InterFaith Works is a non-profit organization based in Syracuse, New York, that provides help and resources to refugees globally who are fleeing to the Central New York region from war, persecution and famine.

The group's mission statement centers around ideas of respect for people of all backgrounds. It reads, "InterFaith Works affirms the dignity of each person and every faith tradition, builds racial and religious equity, and creates bridges of understanding among us.

== Programs ==

=== Center for New Americans ===
The agency works to resettle refugees from the Middle East, Asia, Africa, and other regions and help them integrate into their new communities by providing English classes, employment preparation, medical case management, mental health services, cultural orientation, referrals and community navigation services.

=== Center for Dialogue and Action ===
Bishop Colette Matthews-Carter leads this program which is an effort to encourage dialogue on racism, race relations and healing to build understanding across racial, ethnic, religious and community differences. The Community-Wide Dialogue to End Racism is the most long-lasting dialogue of its kind initiating discussion for the last 25 years.
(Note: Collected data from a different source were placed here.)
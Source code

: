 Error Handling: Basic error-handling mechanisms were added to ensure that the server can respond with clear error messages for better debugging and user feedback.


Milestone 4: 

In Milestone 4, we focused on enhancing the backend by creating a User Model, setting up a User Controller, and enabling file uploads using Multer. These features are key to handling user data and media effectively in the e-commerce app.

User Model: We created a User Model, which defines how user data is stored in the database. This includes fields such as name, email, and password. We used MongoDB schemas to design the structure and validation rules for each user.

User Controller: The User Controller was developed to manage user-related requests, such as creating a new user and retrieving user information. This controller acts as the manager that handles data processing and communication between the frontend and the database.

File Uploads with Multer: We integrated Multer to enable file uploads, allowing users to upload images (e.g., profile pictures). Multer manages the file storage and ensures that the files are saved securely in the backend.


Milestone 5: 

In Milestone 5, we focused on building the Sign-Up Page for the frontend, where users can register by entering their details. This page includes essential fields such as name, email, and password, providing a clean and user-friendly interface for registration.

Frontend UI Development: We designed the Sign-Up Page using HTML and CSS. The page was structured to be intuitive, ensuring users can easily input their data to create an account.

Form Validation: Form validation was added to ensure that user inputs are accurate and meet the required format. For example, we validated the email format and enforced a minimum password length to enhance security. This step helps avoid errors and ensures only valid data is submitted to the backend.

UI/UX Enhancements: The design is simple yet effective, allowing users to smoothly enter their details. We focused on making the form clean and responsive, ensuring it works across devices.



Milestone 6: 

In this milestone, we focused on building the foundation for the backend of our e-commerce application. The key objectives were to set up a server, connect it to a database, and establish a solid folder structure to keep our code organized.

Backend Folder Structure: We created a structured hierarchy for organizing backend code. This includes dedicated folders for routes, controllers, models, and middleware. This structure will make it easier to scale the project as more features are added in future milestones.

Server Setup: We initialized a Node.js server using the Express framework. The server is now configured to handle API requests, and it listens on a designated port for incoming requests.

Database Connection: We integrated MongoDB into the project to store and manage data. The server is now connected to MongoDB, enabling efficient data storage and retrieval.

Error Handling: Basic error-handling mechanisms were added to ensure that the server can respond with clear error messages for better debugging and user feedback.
=== Center for Healthy Aging ===
This center serves older adults, caregivers who need a break, elder refugees, and active older adults looking for service opportunities to promote activity, socialization and lifelong learning to help older adults live well and age with dignity. InterFaith Works' Director of the Center for Healthy Aging Lori Klivak cited a growing population in Central New York of people over the age of 65 in a multitude of backgrounds including large influxes of both Black and Hispanic people.

== History ==
The organization was founded in 1976 to begin building understanding across racial divides driven by civil rights activity and had heightened after the 9/11 terrorist attacks continuing to serve as a vehicle of hate. InterFaith Works strives to bridge the religions of Catholics, Protestants, Jews, Muslims, Sikhs, Buddhists, Mormons and other faith groups to unite cultures.

InterFaith Works serves the following counties: Cayuga, Onondaga, and Oswego.
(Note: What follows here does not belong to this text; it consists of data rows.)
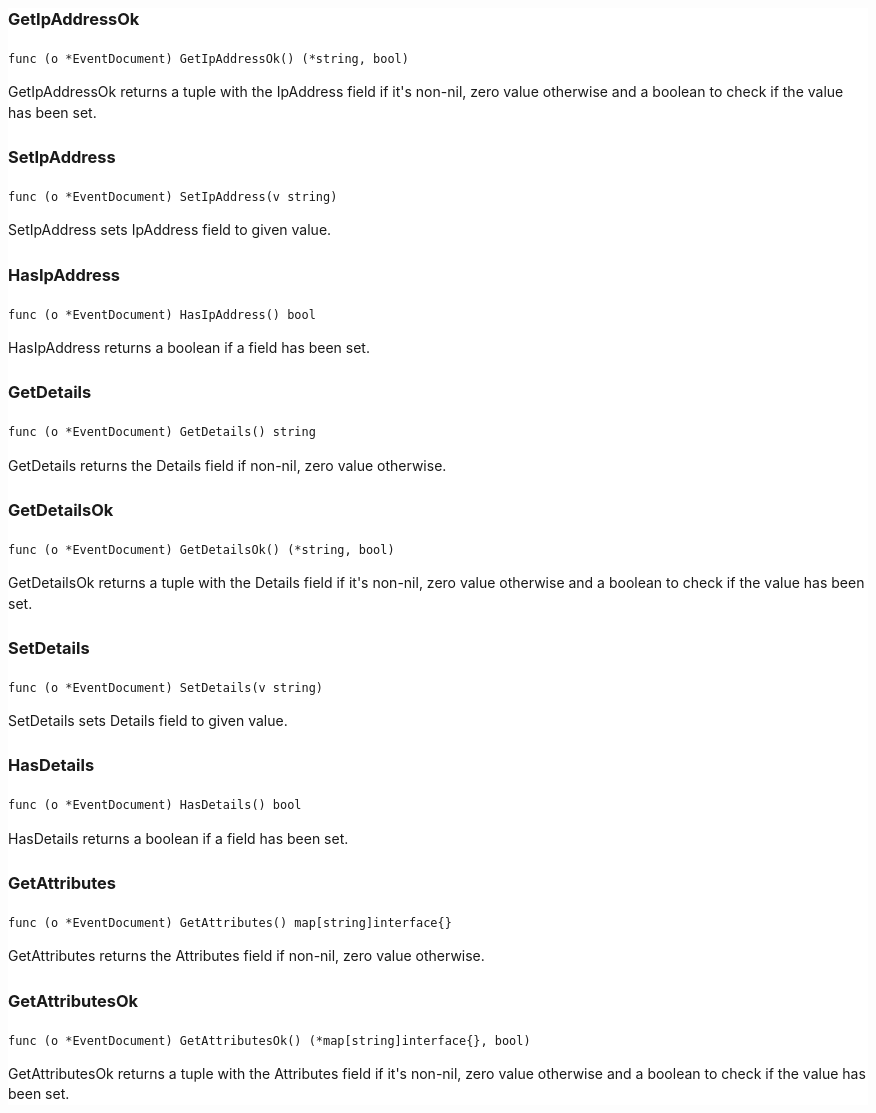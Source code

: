 ### GetIpAddressOk

`func (o *EventDocument) GetIpAddressOk() (*string, bool)`

GetIpAddressOk returns a tuple with the IpAddress field if it's non-nil, zero value otherwise
and a boolean to check if the value has been set.

### SetIpAddress

`func (o *EventDocument) SetIpAddress(v string)`

SetIpAddress sets IpAddress field to given value.

### HasIpAddress

`func (o *EventDocument) HasIpAddress() bool`

HasIpAddress returns a boolean if a field has been set.

### GetDetails

`func (o *EventDocument) GetDetails() string`

GetDetails returns the Details field if non-nil, zero value otherwise.

### GetDetailsOk

`func (o *EventDocument) GetDetailsOk() (*string, bool)`

GetDetailsOk returns a tuple with the Details field if it's non-nil, zero value otherwise
and a boolean to check if the value has been set.

### SetDetails

`func (o *EventDocument) SetDetails(v string)`

SetDetails sets Details field to given value.

### HasDetails

`func (o *EventDocument) HasDetails() bool`

HasDetails returns a boolean if a field has been set.

### GetAttributes

`func (o *EventDocument) GetAttributes() map[string]interface{}`

GetAttributes returns the Attributes field if non-nil, zero value otherwise.

### GetAttributesOk

`func (o *EventDocument) GetAttributesOk() (*map[string]interface{}, bool)`

GetAttributesOk returns a tuple with the Attributes field if it's non-nil, zero value otherwise
and a boolean to check if the value has been set.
InterFaith Works executes multiple social service programs to address the needs of vulnerable, low-income, targets of oppression, and refugees arriving through resettlement programs, fleeing war, political repression, and famine. These programs are meant to serve the community and address the needs of vulnerable populations such as hunger and housing to promote the racial and religious diversity of the region.

The agency actively works with programs associated with Syracuse University. In December 2023, the two collaborated on InterFaith Works’ holiday clothing drive in which Syracuse put out flyers and notices to students making the charitable drive public. InterFaith Works also has hosted refugee education classes including courses on interviewing for jobs.